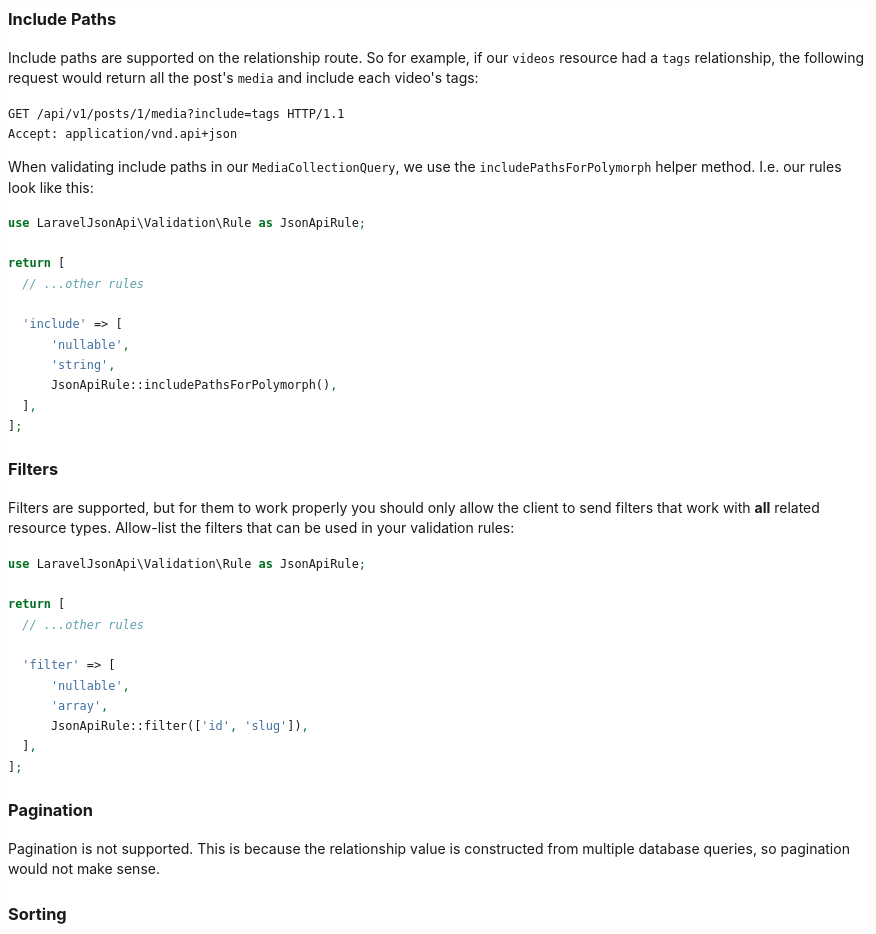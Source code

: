 ### Include Paths

Include paths are supported on the relationship route. So for example, if our
`videos` resource had a `tags` relationship, the following request would
return all the post's `media` and include each video's tags:

```http
GET /api/v1/posts/1/media?include=tags HTTP/1.1
Accept: application/vnd.api+json
```

When validating include paths in our `MediaCollectionQuery`, we use the
`includePathsForPolymorph` helper method. I.e. our rules look like this:

```php
use LaravelJsonApi\Validation\Rule as JsonApiRule;

return [
  // ...other rules

  'include' => [
      'nullable',
      'string',
      JsonApiRule::includePathsForPolymorph(),
  ],
];
```

### Filters

Filters are supported, but for them to work properly you should only allow
the client to send filters that work with **all** related resource types.
Allow-list the filters that can be used in your validation rules:

```php
use LaravelJsonApi\Validation\Rule as JsonApiRule;

return [
  // ...other rules

  'filter' => [
      'nullable',
      'array',
      JsonApiRule::filter(['id', 'slug']),
  ],
];
```

### Pagination

Pagination is not supported. This is because the relationship value is constructed
from multiple database queries, so pagination would not make sense.

### Sorting
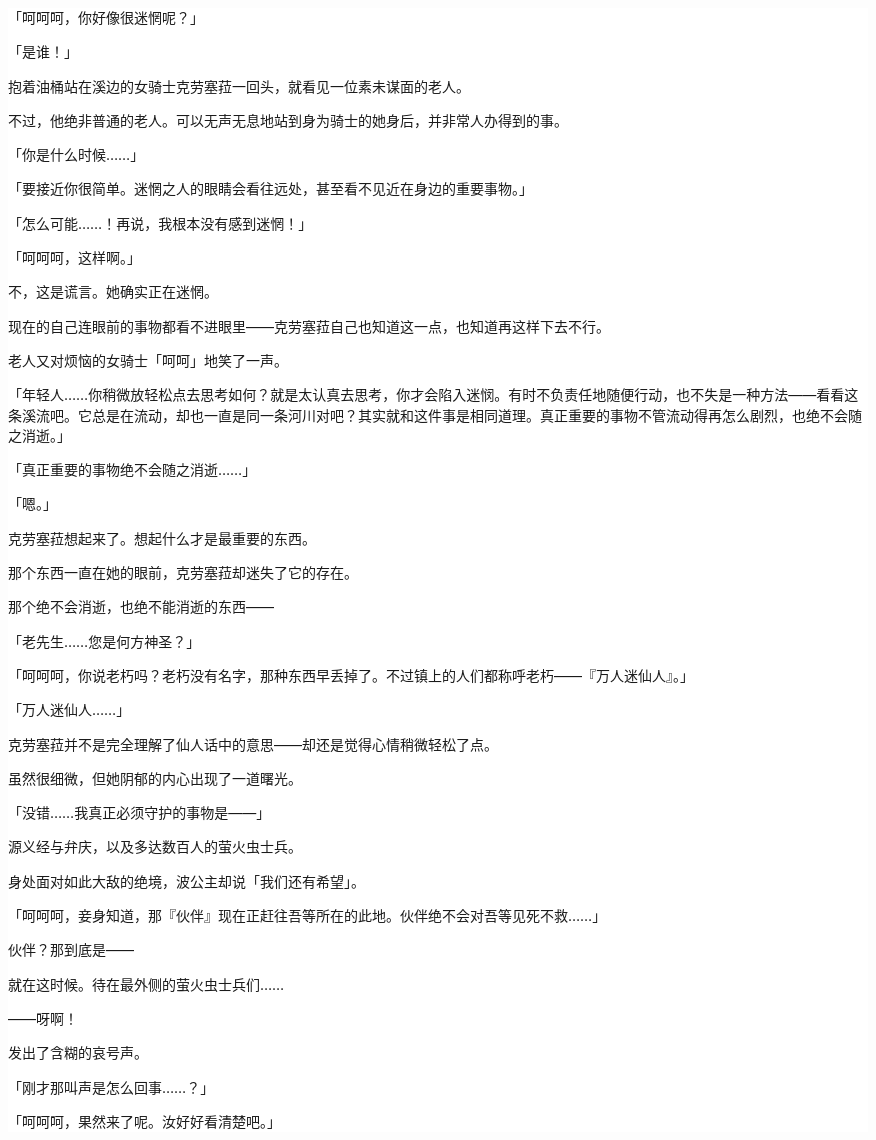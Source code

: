 「呵呵呵，你好像很迷惘呢？」

「是谁！」

抱着油桶站在溪边的女骑士克劳塞菈一回头，就看见一位素未谋面的老人。

不过，他绝非普通的老人。可以无声无息地站到身为骑士的她身后，并非常人办得到的事。

「你是什么时候……」

「要接近你很简单。迷惘之人的眼睛会看往远处，甚至看不见近在身边的重要事物。」

「怎么可能……！再说，我根本没有感到迷惘！」

「呵呵呵，这样啊。」

不，这是谎言。她确实正在迷惘。

现在的自己连眼前的事物都看不进眼里——克劳塞菈自己也知道这一点，也知道再这样下去不行。

老人又对烦恼的女骑士「呵呵」地笑了一声。

「年轻人……你稍微放轻松点去思考如何？就是太认真去思考，你才会陷入迷悯。有时不负责任地随便行动，也不失是一种方法——看看这条溪流吧。它总是在流动，却也一直是同一条河川对吧？其实就和这件事是相同道理。真正重要的事物不管流动得再怎么剧烈，也绝不会随之消逝。」

「真正重要的事物绝不会随之消逝……」

「嗯。」

克劳塞菈想起来了。想起什么才是最重要的东西。

那个东西一直在她的眼前，克劳塞菈却迷失了它的存在。

那个绝不会消逝，也绝不能消逝的东西——

「老先生……您是何方神圣？」

「呵呵呵，你说老朽吗？老朽没有名字，那种东西早丢掉了。不过镇上的人们都称呼老朽——『万人迷仙人』。」

「万人迷仙人……」

克劳塞菈并不是完全理解了仙人话中的意思——却还是觉得心情稍微轻松了点。

虽然很细微，但她阴郁的内心出现了一道曙光。

「没错……我真正必须守护的事物是——」

源义经与弁庆，以及多达数百人的萤火虫士兵。

身处面对如此大敌的绝境，波公主却说「我们还有希望」。

「呵呵呵，妾身知道，那『伙伴』现在正赶往吾等所在的此地。伙伴绝不会对吾等见死不救……」

伙伴？那到底是——

就在这时候。待在最外侧的萤火虫士兵们……

——呀啊！

发出了含糊的哀号声。

「刚才那叫声是怎么回事……？」

「呵呵呵，果然来了呢。汝好好看清楚吧。」
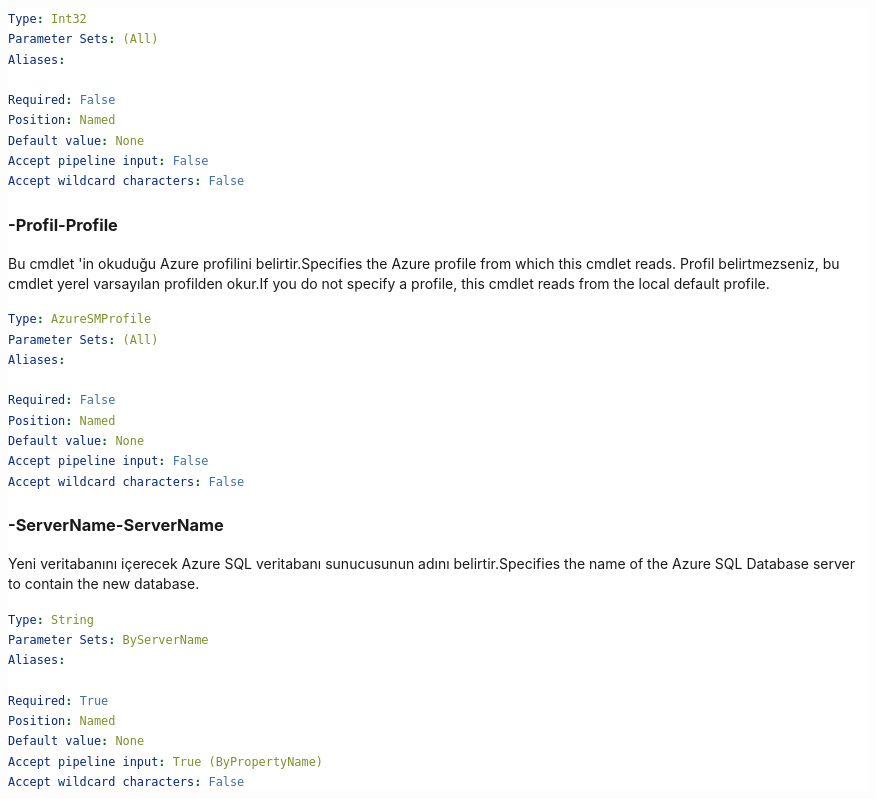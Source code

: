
 ```yaml
Type: Int32
Parameter Sets: (All)
Aliases: 

Required: False
Position: Named
Default value: None
Accept pipeline input: False
Accept wildcard characters: False
```

### <span data-ttu-id="069bb-150">-Profil</span><span class="sxs-lookup"><span data-stu-id="069bb-150">-Profile</span></span>
<span data-ttu-id="069bb-151">Bu cmdlet 'in okuduğu Azure profilini belirtir.</span><span class="sxs-lookup"><span data-stu-id="069bb-151">Specifies the Azure profile from which this cmdlet reads.</span></span>
<span data-ttu-id="069bb-152">Profil belirtmezseniz, bu cmdlet yerel varsayılan profilden okur.</span><span class="sxs-lookup"><span data-stu-id="069bb-152">If you do not specify a profile, this cmdlet reads from the local default profile.</span></span>

```yaml
Type: AzureSMProfile
Parameter Sets: (All)
Aliases: 

Required: False
Position: Named
Default value: None
Accept pipeline input: False
Accept wildcard characters: False
```

### <span data-ttu-id="069bb-153">-ServerName</span><span class="sxs-lookup"><span data-stu-id="069bb-153">-ServerName</span></span>
<span data-ttu-id="069bb-154">Yeni veritabanını içerecek Azure SQL veritabanı sunucusunun adını belirtir.</span><span class="sxs-lookup"><span data-stu-id="069bb-154">Specifies the name of the Azure SQL Database server to contain the new database.</span></span>

```yaml
Type: String
Parameter Sets: ByServerName
Aliases: 

Required: True
Position: Named
Default value: None
Accept pipeline input: True (ByPropertyName)
Accept wildcard characters: False
```

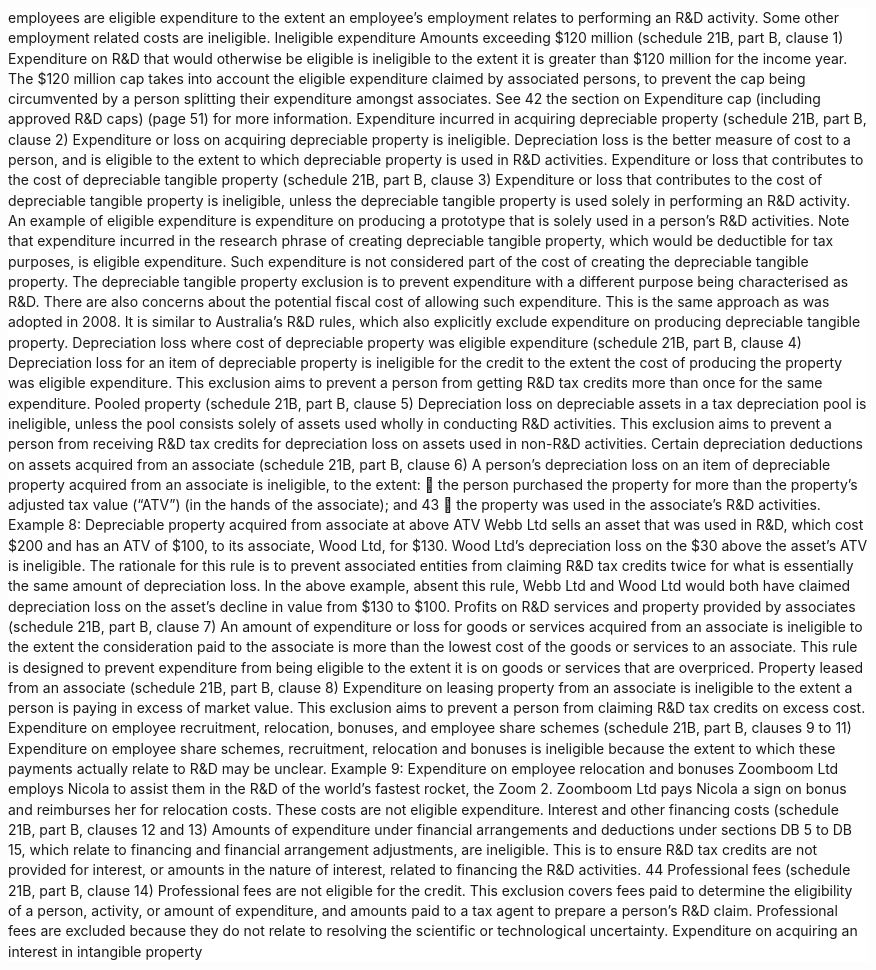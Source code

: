 employees are eligible expenditure to the extent an employee’s employment relates to performing an R&D activity. Some other employment related costs are ineligible. Ineligible expenditure Amounts exceeding $120 million (schedule 21B, part B, clause 1) Expenditure on R&D that would otherwise be eligible is ineligible to the extent it is greater than $120 million for the income year. The $120 million cap takes into account the eligible expenditure claimed by associated persons, to prevent the cap being circumvented by a person splitting their expenditure amongst associates. See 42 the section on Expenditure cap (including approved R&D caps) (page 51) for more information. Expenditure incurred in acquiring depreciable property (schedule 21B, part B, clause 2) Expenditure or loss on acquiring depreciable property is ineligible. Depreciation loss is the better measure of cost to a person, and is eligible to the extent to which depreciable property is used in R&D activities. Expenditure or loss that contributes to the cost of depreciable tangible property (schedule 21B, part B, clause 3) Expenditure or loss that contributes to the cost of depreciable tangible property is ineligible, unless the depreciable tangible property is used solely in performing an R&D activity. An example of eligible expenditure is expenditure on producing a prototype that is solely used in a person’s R&D activities. Note that expenditure incurred in the research phrase of creating depreciable tangible property, which would be deductible for tax purposes, is eligible expenditure. Such expenditure is not considered part of the cost of creating the depreciable tangible property. The depreciable tangible property exclusion is to prevent expenditure with a different purpose being characterised as R&D. There are also concerns about the potential fiscal cost of allowing such expenditure. This is the same approach as was adopted in 2008. It is similar to Australia’s R&D rules, which also explicitly exclude expenditure on producing depreciable tangible property. Depreciation loss where cost of depreciable property was eligible expenditure (schedule 21B, part B, clause 4) Depreciation loss for an item of depreciable property is ineligible for the credit to the extent the cost of producing the property was eligible expenditure. This exclusion aims to prevent a person from getting R&D tax credits more than once for the same expenditure. Pooled property (schedule 21B, part B, clause 5) Depreciation loss on depreciable assets in a tax depreciation pool is ineligible, unless the pool consists solely of assets used wholly in conducting R&D activities. This exclusion aims to prevent a person from receiving R&D tax credits for depreciation loss on assets used in non-R&D activities. Certain depreciation deductions on assets acquired from an associate (schedule 21B, part B, clause 6) A person’s depreciation loss on an item of depreciable property acquired from an associate is ineligible, to the extent:  the person purchased the property for more than the property’s adjusted tax value (“ATV”) (in the hands of the associate); and 43  the property was used in the associate’s R&D activities. Example 8: Depreciable property acquired from associate at above ATV Webb Ltd sells an asset that was used in R&D, which cost $200 and has an ATV of $100, to its associate, Wood Ltd, for $130. Wood Ltd’s depreciation loss on the $30 above the asset’s ATV is ineligible. The rationale for this rule is to prevent associated entities from claiming R&D tax credits twice for what is essentially the same amount of depreciation loss. In the above example, absent this rule, Webb Ltd and Wood Ltd would both have claimed depreciation loss on the asset’s decline in value from $130 to $100. Profits on R&D services and property provided by associates (schedule 21B, part B, clause 7) An amount of expenditure or loss for goods or services acquired from an associate is ineligible to the extent the consideration paid to the associate is more than the lowest cost of the goods or services to an associate. This rule is designed to prevent expenditure from being eligible to the extent it is on goods or services that are overpriced. Property leased from an associate (schedule 21B, part B, clause 8) Expenditure on leasing property from an associate is ineligible to the extent a person is paying in excess of market value. This exclusion aims to prevent a person from claiming R&D tax credits on excess cost. Expenditure on employee recruitment, relocation, bonuses, and employee share schemes (schedule 21B, part B, clauses 9 to 11) Expenditure on employee share schemes, recruitment, relocation and bonuses is ineligible because the extent to which these payments actually relate to R&D may be unclear. Example 9: Expenditure on employee relocation and bonuses Zoomboom Ltd employs Nicola to assist them in the R&D of the world’s fastest rocket, the Zoom 2. Zoomboom Ltd pays Nicola a sign on bonus and reimburses her for relocation costs. These costs are not eligible expenditure. Interest and other financing costs (schedule 21B, part B, clauses 12 and 13) Amounts of expenditure under financial arrangements and deductions under sections DB 5 to DB 15, which relate to financing and financial arrangement adjustments, are ineligible. This is to ensure R&D tax credits are not provided for interest, or amounts in the nature of interest, related to financing the R&D activities. 44 Professional fees (schedule 21B, part B, clause 14) Professional fees are not eligible for the credit. This exclusion covers fees paid to determine the eligibility of a person, activity, or amount of expenditure, and amounts paid to a tax agent to prepare a person’s R&D claim. Professional fees are excluded because they do not relate to resolving the scientific or technological uncertainty. Expenditure on acquiring an interest in intangible property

==========

▶ Directions:
Show the lines from the data above that contain the string "tags".

▶ Result for this task:
`videos` resource had a `tags` relationship, the following request would
return all the post's `media` and include each video's tags:
GET /api/v1/posts/1/media?include=tags HTTP/1.1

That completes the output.